═══ Excerpted data ═══

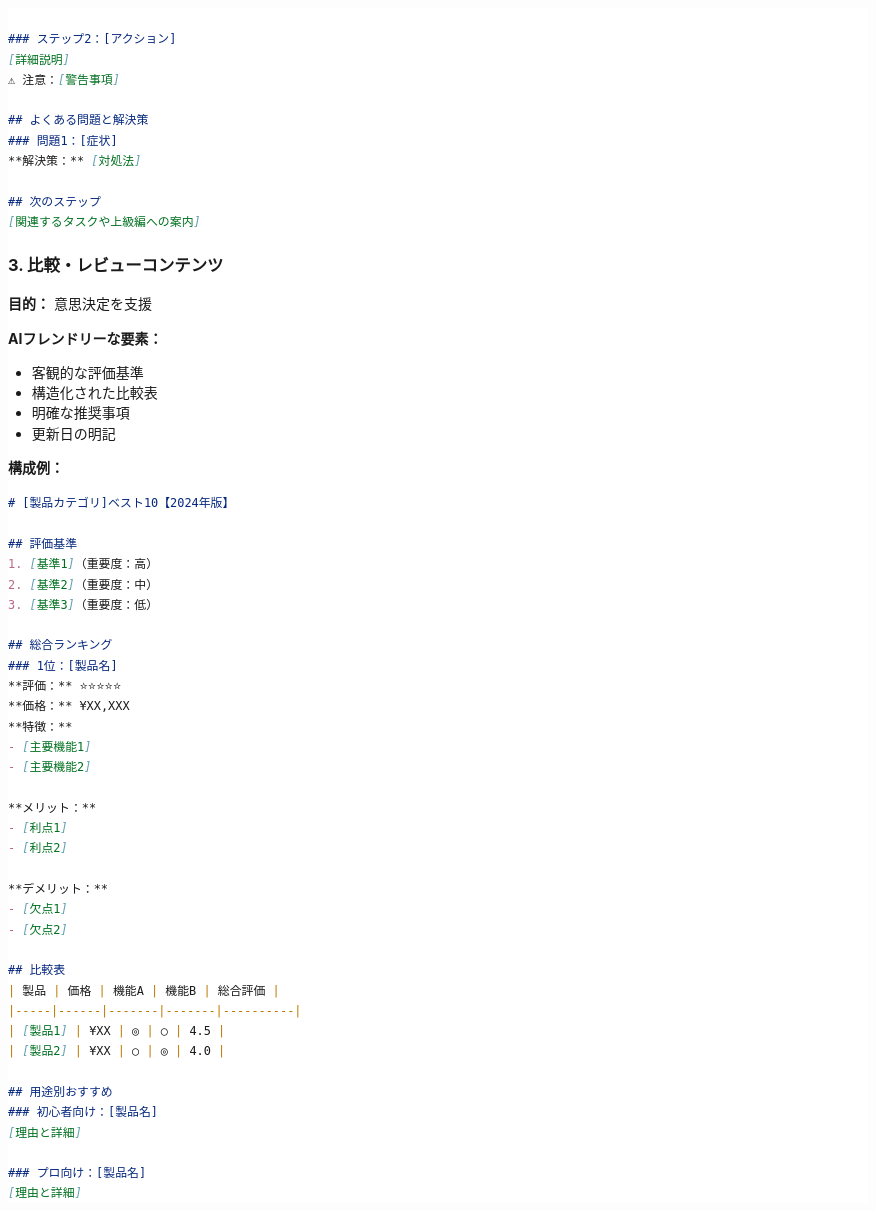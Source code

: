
 ```markdown

### ステップ2：[アクション]
[詳細説明]
⚠️ 注意：[警告事項]

## よくある問題と解決策
### 問題1：[症状]
**解決策：** [対処法]

## 次のステップ
[関連するタスクや上級編への案内]
```

### 3. 比較・レビューコンテンツ

**目的：** 意思決定を支援

**AIフレンドリーな要素：**
- 客観的な評価基準
- 構造化された比較表
- 明確な推奨事項
- 更新日の明記

**構成例：**
```markdown
# [製品カテゴリ]ベスト10【2024年版】

## 評価基準
1. [基準1]（重要度：高）
2. [基準2]（重要度：中）
3. [基準3]（重要度：低）

## 総合ランキング
### 1位：[製品名]
**評価：** ⭐⭐⭐⭐⭐
**価格：** ¥XX,XXX
**特徴：**
- [主要機能1]
- [主要機能2]

**メリット：**
- [利点1]
- [利点2]

**デメリット：**
- [欠点1]
- [欠点2]

## 比較表
| 製品 | 価格 | 機能A | 機能B | 総合評価 |
|-----|------|-------|-------|----------|
| [製品1] | ¥XX | ◎ | ○ | 4.5 |
| [製品2] | ¥XX | ○ | ◎ | 4.0 |

## 用途別おすすめ
### 初心者向け：[製品名]
[理由と詳細]

### プロ向け：[製品名]
[理由と詳細]
```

═══

If an entry holds a picture, skip the picture and print the rest of the data exactly.

Response box:
Source code

:
 ```markdown

### ステップ2：[アクション]
[詳細説明]
⚠️ 注意：[警告事項]

## よくある問題と解決策
### 問題1：[症状]
**解決策：** [対処法]

## 次のステップ
[関連するタスクや上級編への案内]
```

### 3. 比較・レビューコンテンツ

**目的：** 意思決定を支援

**AIフレンドリーな要素：**
- 客観的な評価基準
- 構造化された比較表
- 明確な推奨事項
- 更新日の明記

**構成例：**
```markdown
# [製品カテゴリ]ベスト10【2024年版】

## 評価基準
1. [基準1]（重要度：高）
2. [基準2]（重要度：中）
3. [基準3]（重要度：低）

## 総合ランキング
### 1位：[製品名]
**評価：** ⭐⭐⭐⭐⭐
**価格：** ¥XX,XXX
**特徴：**
- [主要機能1]
- [主要機能2]

**メリット：**
- [利点1]
- [利点2]

**デメリット：**
- [欠点1]
- [欠点2]

## 比較表
| 製品 | 価格 | 機能A | 機能B | 総合評価 |
|-----|------|-------|-------|----------|
| [製品1] | ¥XX | ◎ | ○ | 4.5 |
| [製品2] | ¥XX | ○ | ◎ | 4.0 |

## 用途別おすすめ
### 初心者向け：[製品名]
[理由と詳細]

### プロ向け：[製品名]
[理由と詳細]
```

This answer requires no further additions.